Most efficient lossless compression for random numerical data?

Question 1

Truly random data is not compressible.

Since you can't disclose the details of your data, the best thing for you to do is to test a few different compression algorithms on some sample data.

A good place to start is the DEFLATE algorithm, which is the industry-standard combination of LZ77 sliding-window compression and Huffman coding. It is implemented by many specific compression packages, GZIP being a prominent example.

Question 2

Perhaps the best solution would be to use a DEFLATE library and run it on large blocks of data and with high compression settings.

If you want to roll your own stream compression algorithm, you can apply the same algorithm that works for sound files: Send the first measurement directly, then encode the difference between each sample and the previous one (delta-encoding).

Now, the best encoding differs based on how fast the data is changing:

If the data is changing fast enough, use an adaptive Huffmann tree. If the differences are uncorrelated (data + noise), this will get you at most one bit per sample from the entropy.

If several consecutive data samples are likely to be equal to each other (the data is not changing very fast and there's no HF noise), then encode each non-zero difference using one Huffmann tree, and the number of zeroes using a second Huffmann tree. This will get you at most two bits per run.

You can even encode the differences as one bit only (up or down), but then you need to be able to encode zero-length runs.

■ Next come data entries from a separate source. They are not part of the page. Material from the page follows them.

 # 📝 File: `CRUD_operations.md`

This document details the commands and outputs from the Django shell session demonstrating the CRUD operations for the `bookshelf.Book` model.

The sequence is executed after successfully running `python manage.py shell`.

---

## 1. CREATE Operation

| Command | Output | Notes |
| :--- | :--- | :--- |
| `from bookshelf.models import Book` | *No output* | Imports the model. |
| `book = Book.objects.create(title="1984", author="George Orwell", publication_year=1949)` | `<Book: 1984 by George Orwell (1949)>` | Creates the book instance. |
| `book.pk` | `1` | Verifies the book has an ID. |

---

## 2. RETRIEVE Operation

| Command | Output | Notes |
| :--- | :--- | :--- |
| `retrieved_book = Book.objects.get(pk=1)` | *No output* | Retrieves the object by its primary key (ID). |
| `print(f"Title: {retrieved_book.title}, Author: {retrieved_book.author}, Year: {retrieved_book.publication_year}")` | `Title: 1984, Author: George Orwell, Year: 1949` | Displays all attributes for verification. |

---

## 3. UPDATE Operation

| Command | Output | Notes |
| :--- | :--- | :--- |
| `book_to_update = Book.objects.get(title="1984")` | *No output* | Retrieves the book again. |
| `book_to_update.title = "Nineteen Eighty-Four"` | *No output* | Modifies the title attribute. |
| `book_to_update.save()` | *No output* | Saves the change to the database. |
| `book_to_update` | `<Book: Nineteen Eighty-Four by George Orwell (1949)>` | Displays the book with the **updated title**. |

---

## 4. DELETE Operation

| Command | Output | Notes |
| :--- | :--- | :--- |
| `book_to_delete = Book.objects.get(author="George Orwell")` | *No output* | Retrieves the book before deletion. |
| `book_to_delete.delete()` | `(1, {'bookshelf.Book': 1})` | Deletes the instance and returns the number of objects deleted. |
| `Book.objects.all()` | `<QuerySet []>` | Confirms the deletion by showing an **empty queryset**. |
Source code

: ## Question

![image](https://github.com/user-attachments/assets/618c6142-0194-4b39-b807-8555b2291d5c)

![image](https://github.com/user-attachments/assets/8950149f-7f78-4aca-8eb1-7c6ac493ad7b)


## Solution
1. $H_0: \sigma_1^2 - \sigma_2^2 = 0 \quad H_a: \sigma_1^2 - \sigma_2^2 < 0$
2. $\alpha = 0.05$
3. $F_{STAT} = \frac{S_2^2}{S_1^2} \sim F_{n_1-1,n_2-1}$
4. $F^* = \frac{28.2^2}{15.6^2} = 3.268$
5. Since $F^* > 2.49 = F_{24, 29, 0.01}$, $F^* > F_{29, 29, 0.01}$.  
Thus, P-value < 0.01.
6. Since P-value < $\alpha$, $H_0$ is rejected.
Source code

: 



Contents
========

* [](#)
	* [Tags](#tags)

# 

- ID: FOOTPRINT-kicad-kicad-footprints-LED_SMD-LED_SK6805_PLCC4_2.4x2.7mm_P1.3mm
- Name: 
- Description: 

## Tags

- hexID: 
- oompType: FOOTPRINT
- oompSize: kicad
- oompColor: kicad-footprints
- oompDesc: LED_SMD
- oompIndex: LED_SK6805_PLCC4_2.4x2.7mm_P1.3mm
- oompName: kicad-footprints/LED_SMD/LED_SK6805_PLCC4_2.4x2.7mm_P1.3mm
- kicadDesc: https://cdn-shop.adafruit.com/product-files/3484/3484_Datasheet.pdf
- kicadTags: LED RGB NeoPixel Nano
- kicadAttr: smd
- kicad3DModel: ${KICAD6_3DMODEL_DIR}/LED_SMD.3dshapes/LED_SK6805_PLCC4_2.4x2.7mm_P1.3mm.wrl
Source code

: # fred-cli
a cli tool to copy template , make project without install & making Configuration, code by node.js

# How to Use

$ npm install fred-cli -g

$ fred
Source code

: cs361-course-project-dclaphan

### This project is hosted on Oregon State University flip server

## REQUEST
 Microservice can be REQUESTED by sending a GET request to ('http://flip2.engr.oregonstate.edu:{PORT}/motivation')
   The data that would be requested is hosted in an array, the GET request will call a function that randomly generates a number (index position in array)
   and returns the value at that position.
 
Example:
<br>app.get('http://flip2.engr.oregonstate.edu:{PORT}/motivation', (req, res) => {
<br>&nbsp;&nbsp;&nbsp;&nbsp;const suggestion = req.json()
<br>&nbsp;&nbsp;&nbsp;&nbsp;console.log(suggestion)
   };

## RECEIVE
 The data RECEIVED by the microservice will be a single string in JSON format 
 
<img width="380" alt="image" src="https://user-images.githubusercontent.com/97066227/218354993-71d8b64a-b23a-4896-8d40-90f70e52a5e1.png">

My suggestion: delta-encode once or twice to get uncorrelated entries, then DEFLATE using a library.

Question 3

The perfect algorithm for this use case is Quantile Compression. It is implemented in rust as FOSS under the name q-compress.

For instance, say you want to losslessly transfer some 32-bit floating point data like temperature, and they are all Kelvin uniformly distributed in the range 275-300.

LZ77/78 algorithms require roughly 24 bits per number, since they look at a byte-level, and would miss most of the compressible information in the mantissa bits. You can see an example in the linked blog post.

Quantile Compression would use about 20 bits per number (the actual entropy of the distribution; you need about 20 of the 23 mantissa bits with exponent 8 corresponding to range 256-512 to encode these Kelvins).

You can discretize to do even better. 32-bit floats will give you 15 bits of precision past the decimal place in this example. If you only care about precision to the mK, you can instead transfer integer values of mK. These would be between 275000 and 300000, and Quantile Compression can shrink these to about 15 bits per number. If you only care about precision to the dK (1/10) of a Kelvin, you can shrink down to 8 bits per number.

And if your numbers vary slowly (as in, adjacent values are similar), you can do Delta encoding in between discretizing and Quantile Compression. Depending on how slowly your data changes, this could conceivably use 2-8 bits per number at dK precision.